→ **WHAT TO WORK ON**
Copy every line of the entries that has the string "changing" in it.

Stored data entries
'''

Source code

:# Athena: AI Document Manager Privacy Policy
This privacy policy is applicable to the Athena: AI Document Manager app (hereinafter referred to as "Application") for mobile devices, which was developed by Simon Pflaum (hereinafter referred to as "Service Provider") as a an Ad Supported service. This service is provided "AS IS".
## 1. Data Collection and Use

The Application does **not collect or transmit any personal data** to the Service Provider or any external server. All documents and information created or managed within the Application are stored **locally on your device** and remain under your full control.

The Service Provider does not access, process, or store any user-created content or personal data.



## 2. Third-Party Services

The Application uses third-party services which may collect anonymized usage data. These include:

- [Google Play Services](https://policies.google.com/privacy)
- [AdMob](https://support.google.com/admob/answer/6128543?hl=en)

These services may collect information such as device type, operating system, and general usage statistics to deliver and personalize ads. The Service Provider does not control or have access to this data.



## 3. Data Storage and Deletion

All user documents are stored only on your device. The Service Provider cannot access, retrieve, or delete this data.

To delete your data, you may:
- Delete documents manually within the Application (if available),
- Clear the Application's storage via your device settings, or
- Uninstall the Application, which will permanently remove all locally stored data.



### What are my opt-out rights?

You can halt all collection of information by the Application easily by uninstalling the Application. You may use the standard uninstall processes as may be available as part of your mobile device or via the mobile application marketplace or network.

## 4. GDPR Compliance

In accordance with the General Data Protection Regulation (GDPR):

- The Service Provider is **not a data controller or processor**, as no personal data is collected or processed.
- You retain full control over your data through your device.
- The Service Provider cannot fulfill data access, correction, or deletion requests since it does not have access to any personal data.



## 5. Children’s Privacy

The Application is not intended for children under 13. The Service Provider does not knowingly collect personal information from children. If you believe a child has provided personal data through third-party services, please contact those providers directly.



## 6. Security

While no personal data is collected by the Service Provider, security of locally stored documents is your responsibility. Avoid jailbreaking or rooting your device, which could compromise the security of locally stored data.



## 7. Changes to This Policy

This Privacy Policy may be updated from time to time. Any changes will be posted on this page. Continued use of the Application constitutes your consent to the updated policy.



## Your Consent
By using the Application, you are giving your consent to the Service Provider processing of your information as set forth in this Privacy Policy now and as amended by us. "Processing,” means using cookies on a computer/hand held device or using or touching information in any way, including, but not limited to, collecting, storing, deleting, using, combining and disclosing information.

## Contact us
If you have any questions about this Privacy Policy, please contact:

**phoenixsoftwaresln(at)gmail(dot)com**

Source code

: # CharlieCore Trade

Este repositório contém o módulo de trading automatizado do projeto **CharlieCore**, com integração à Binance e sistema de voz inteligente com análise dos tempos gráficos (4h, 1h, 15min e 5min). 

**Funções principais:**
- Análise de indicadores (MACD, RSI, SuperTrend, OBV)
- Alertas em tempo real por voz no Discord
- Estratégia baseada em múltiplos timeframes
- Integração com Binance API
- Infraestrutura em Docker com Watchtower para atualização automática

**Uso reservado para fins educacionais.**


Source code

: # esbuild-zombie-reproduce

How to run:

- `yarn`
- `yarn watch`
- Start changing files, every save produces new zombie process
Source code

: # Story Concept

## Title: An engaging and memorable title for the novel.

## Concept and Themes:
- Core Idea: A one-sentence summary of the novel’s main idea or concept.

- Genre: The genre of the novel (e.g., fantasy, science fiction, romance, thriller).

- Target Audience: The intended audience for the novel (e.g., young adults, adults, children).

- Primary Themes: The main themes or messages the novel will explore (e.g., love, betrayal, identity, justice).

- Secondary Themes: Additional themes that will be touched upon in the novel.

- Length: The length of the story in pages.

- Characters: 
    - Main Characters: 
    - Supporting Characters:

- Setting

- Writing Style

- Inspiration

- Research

'''
'''

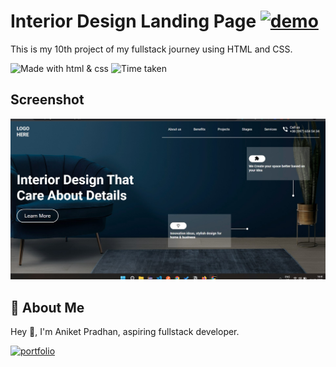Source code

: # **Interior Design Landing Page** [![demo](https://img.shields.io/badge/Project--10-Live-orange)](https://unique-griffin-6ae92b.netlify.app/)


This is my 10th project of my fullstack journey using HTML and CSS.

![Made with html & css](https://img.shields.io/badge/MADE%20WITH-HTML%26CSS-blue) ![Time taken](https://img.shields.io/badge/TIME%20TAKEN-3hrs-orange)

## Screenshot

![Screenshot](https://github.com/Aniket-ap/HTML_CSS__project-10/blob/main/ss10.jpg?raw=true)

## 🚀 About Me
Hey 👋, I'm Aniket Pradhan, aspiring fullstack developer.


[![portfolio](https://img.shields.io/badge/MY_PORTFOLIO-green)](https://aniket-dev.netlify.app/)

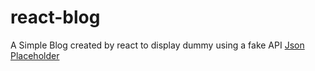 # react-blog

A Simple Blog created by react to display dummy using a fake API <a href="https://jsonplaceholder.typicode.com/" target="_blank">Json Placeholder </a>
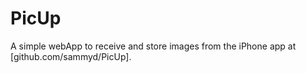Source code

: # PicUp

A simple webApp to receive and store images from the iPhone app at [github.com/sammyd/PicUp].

'''
'''

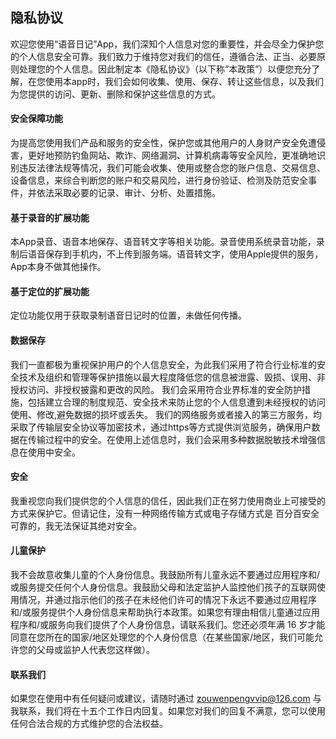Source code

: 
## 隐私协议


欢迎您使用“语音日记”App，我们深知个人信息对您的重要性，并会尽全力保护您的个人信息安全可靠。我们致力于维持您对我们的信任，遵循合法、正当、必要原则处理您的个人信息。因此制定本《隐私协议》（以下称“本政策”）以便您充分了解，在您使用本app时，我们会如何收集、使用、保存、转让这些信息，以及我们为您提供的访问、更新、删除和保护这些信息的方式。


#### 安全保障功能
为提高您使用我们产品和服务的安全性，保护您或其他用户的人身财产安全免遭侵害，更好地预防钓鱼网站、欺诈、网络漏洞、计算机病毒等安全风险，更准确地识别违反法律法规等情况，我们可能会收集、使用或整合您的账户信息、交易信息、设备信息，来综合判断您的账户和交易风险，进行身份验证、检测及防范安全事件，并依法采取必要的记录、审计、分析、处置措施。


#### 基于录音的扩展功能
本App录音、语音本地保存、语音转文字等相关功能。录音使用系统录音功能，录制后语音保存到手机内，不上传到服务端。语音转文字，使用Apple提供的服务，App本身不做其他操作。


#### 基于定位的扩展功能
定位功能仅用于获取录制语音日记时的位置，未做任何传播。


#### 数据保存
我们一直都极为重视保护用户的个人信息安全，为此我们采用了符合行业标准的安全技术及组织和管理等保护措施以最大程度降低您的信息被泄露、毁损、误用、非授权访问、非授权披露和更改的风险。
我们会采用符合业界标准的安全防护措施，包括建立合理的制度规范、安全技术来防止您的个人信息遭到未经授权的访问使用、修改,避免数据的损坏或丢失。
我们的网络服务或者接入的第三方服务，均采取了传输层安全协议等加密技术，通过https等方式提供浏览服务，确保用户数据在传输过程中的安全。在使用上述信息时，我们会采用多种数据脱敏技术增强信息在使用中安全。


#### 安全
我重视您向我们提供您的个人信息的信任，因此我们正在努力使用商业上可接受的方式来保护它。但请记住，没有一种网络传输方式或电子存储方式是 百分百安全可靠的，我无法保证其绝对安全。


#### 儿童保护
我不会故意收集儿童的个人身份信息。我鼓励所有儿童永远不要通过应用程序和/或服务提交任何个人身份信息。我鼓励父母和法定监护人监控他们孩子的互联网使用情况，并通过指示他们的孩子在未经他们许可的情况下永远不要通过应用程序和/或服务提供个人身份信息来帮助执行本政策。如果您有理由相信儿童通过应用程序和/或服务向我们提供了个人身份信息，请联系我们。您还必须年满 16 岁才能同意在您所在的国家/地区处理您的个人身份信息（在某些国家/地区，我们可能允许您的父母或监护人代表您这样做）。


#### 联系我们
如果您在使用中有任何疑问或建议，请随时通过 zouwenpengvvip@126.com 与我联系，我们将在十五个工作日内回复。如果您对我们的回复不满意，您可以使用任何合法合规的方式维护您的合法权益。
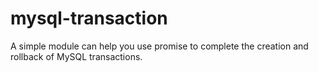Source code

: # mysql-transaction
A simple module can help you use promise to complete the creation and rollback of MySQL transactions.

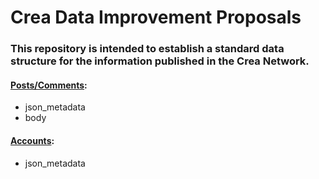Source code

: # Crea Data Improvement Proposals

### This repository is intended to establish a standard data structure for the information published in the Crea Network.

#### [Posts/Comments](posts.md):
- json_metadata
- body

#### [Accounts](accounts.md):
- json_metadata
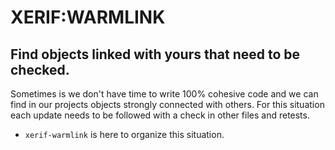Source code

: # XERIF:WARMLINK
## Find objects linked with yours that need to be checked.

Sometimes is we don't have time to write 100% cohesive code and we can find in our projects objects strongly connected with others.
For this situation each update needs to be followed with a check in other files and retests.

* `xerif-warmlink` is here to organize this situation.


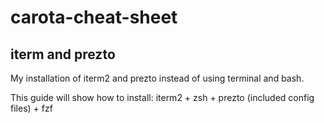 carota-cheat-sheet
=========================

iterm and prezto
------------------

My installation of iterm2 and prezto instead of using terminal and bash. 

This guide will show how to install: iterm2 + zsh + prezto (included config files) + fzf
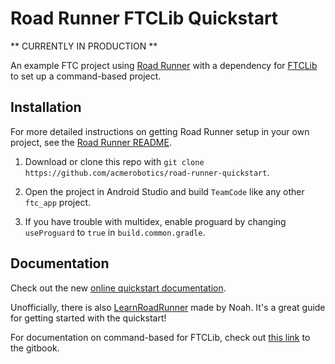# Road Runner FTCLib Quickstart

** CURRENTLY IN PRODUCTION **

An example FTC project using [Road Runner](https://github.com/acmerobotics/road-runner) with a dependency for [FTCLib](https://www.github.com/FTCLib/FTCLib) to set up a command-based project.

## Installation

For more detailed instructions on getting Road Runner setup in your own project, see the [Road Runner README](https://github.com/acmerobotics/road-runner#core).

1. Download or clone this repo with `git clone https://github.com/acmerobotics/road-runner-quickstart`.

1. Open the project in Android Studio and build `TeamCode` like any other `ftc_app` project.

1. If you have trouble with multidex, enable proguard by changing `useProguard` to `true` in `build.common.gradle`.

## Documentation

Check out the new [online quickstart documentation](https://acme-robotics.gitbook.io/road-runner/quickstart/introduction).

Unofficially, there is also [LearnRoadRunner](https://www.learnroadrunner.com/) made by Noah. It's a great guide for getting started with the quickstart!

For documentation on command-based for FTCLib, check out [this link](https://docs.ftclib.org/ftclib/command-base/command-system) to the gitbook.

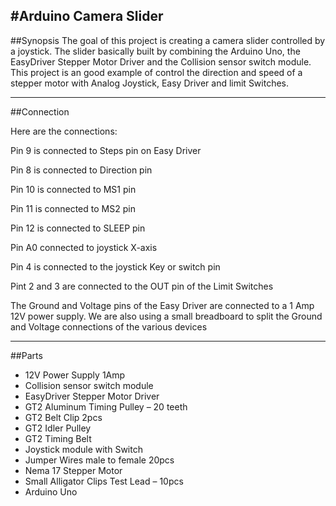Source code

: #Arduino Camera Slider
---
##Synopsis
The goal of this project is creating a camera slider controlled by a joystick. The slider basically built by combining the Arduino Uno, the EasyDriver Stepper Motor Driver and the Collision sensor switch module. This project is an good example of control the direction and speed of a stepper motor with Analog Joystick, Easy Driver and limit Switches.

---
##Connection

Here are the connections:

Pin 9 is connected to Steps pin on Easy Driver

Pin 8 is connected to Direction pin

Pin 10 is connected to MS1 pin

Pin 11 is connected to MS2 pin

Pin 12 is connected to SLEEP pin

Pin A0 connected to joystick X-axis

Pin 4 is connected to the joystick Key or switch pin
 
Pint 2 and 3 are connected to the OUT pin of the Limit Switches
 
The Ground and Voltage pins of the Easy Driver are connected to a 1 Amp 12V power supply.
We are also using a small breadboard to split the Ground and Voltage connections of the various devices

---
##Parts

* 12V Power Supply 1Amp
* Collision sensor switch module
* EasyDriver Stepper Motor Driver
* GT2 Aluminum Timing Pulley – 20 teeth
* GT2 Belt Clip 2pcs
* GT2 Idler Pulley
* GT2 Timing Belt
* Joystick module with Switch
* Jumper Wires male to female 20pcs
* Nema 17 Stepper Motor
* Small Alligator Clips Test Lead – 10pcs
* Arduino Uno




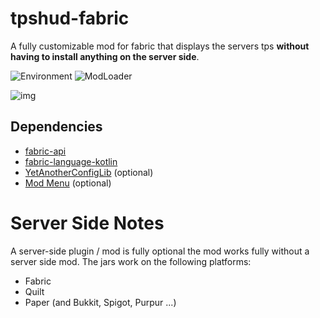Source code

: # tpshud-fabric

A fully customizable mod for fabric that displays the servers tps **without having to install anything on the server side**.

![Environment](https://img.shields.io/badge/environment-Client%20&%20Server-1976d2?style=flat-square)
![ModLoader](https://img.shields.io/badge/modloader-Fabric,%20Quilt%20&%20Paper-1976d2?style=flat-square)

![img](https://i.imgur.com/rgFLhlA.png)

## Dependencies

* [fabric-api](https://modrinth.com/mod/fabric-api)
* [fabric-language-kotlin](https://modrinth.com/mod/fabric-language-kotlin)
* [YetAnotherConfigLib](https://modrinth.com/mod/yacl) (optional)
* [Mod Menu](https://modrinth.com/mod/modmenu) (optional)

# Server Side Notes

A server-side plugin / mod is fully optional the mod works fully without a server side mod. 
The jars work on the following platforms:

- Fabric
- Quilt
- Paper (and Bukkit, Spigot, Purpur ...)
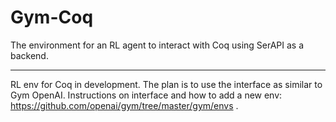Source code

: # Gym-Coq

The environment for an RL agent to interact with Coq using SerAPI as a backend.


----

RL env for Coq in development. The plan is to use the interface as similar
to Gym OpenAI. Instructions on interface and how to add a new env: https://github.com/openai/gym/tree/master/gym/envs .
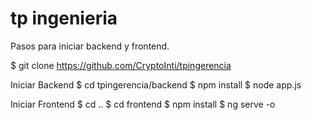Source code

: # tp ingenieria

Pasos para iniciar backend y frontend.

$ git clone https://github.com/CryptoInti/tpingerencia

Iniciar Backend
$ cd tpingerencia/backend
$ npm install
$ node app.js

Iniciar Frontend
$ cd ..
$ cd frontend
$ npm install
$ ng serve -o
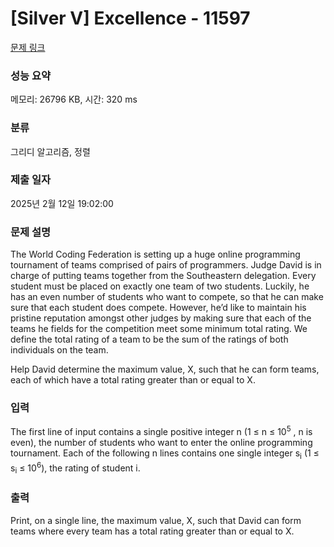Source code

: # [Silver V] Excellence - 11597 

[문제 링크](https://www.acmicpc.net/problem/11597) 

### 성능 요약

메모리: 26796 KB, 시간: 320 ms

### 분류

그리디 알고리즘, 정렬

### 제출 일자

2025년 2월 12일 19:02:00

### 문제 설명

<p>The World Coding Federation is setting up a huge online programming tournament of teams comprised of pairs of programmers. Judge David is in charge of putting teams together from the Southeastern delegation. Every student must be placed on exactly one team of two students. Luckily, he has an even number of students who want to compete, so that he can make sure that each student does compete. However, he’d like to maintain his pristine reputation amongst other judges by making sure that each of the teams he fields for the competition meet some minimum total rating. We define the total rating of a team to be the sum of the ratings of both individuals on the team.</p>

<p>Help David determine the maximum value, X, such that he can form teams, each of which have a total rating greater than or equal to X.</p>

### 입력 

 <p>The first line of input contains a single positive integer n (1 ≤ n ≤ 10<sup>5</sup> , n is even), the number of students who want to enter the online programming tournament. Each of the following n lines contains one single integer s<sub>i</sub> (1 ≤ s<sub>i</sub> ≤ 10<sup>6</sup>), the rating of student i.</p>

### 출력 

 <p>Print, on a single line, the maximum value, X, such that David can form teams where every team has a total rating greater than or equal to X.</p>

'''

→ **SOLUTION FOR THIS TASK**
- Start changing files, every save produces new zombie process
1. If you have trouble with multidex, enable proguard by changing `useProguard` to `true` in `build.common.gradle`.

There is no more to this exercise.